Zucula said a number of evacuation centres were not accessible by road, leaving a single U.N. helicopter as the only way to get food and other supplies to the refugees.

"We were not prepared ... it's another disaster," he said.

More than 87,000 people have been affected by several weeks of flooding in Mozambique's Zambezi river valley, which in 2000 and 2001 suffered a major flood disaster that killed 700 people and displaced half a million more.

The reported death toll this year is only about 40, but officials are bracing for a possible surge in the numbers of displaced people as continued rains in Malawi, Zambia and Zimbabwe drain into the already-flooded Zambezi.

Mozambique officials are attempting to control the situation by regulating water discharge from the country's massive Cahora Bassa Hydro-Electric dam, but this could become more difficult if flood waters continue to flow into the dam.

"We expect that scenario in two or three weeks ... our contingency plan is for 285,000 (displaced) people, but this number is likely to double," Zucula said.

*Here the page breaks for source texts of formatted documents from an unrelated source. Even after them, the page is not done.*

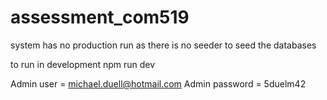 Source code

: # assessment_com519

system has no production run as there is no seeder to seed the databases

to run in development
npm run dev

Admin user = michael.duell@hotmail.com
Admin password = 5duelm42



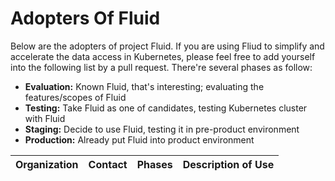 # Adopters Of Fluid 

Below are the adopters of project Fluid. If you are using Fliud to simplify and accelerate the data access in Kubernetes, please feel free to add yourself into the following list by a pull request. There're several phases as follow:

* **Evaluation:** Known Fluid, that's interesting; evaluating the features/scopes of Fluid
* **Testing:** Take Fluid as one of candidates, testing Kubernetes cluster with Fluid
* **Staging:** Decide to use Fluid, testing it in pre-product environment
* **Production:** Already put Fluid into product environment


| Organization | Contact | Phases      | Description of Use |
| ------------ | ------- | ----------- | ------------------ |
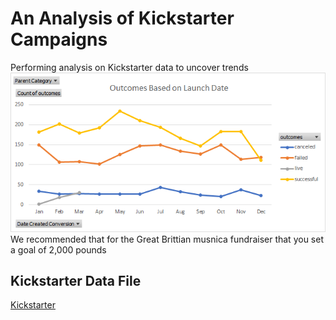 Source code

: # An Analysis of Kickstarter Campaigns
Performing analysis on Kickstarter data to uncover trends
![image_name](https://github.com/aahudson/kickstarter-analysis/blob/main/Outcomes%20Based%20on%20Launch%20Date.png)
We recommended that for the Great Brittian musnica fundraiser that you set a goal of 2,000 pounds 
## Kickstarter Data File
[Kickstarter](https://github.com/aahudson/kickstarter-analysis/blob/main/data-1-1-3-StarterBook.zip)
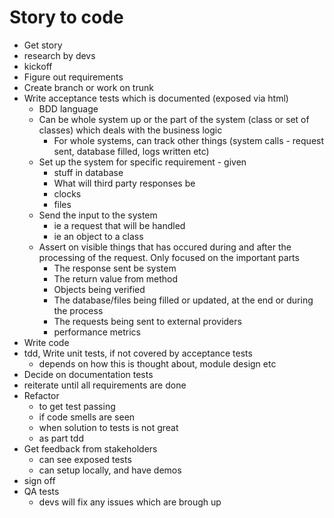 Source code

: # Story to code

- Get story
- research by devs
- kickoff
- Figure out requirements
- Create branch or work on trunk
- Write acceptance tests which is documented (exposed via html)
  - BDD language
  - Can be whole system up or the part of the system (class or set of classes) which deals with the business logic
    - For whole systems, can track other things (system calls - request sent, database filled, logs written etc)
  - Set up the system for specific requirement - given
    - stuff in database
    - What will third party responses be
    - clocks
    - files
  - Send the input to the system
    - ie a request that will be handled
    - ie an object to a class
  - Assert on visible things that has occured during and after the processing of the request. Only focused on the important parts
    - The response sent be system
    - The return value from method
    - Objects being verified
    - The database/files being filled or updated, at the end or during the process
    - The requests being sent to  external providers
    - performance metrics
- Write code
- tdd, Write unit tests, if not covered by acceptance tests
  - depends on how this is thought about, module design etc
- Decide on documentation tests
- reiterate until all requirements are done
- Refactor
  - to get test passing
  - if code smells are seen
  - when solution to tests is not great
  - as part tdd
- Get feedback from stakeholders
  - can see exposed tests
  - can setup locally, and have demos
- sign off
- QA tests
  - devs will fix any issues which are brough up
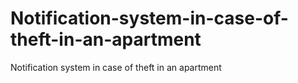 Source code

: # Notification-system-in-case-of-theft-in-an-apartment
Notification system in case of theft in an apartment
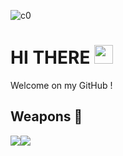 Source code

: ![c0](https://user-images.githubusercontent.com/78447751/115000536-24408c80-9ea3-11eb-9443-9d260fca4e4d.jpg)
 
# HI THERE <img src="https://raw.githubusercontent.com/MartinHeinz/MartinHeinz/master/wave.gif" width="30px">

Welcome on my GitHub !

## Weapons &#127993;

![](https://img.shields.io/badge/OS-MACOS-informational?style=flat&logo=<#000000>&logoColor=white&color=2bbc8a)![](https://img.shields.io/badge/Code-Python-informational?style=flat&logo=<#000000>&logoColor=white&color=2bbc8a) 
[](https://img.shields.io/badge/Code-Cpp-informational?style=flat&logo=<#000000>&logoColor=white&color=2bbc8a)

Meanwhile, Mozambique's Red Cross has appealed for $5 million in food assistance to help feed more than 50,000 people scattered in 53 accommodation centres throughout the central provinces of Manica, Tete, Zambezia and Sofala.

"There is not enough food for everybody, some centres (in Zambezia) have not received food at all. We need help to reduce the effects of hunger, Red Cross Secretary-General Fernanda Texeira told the national television on Monday.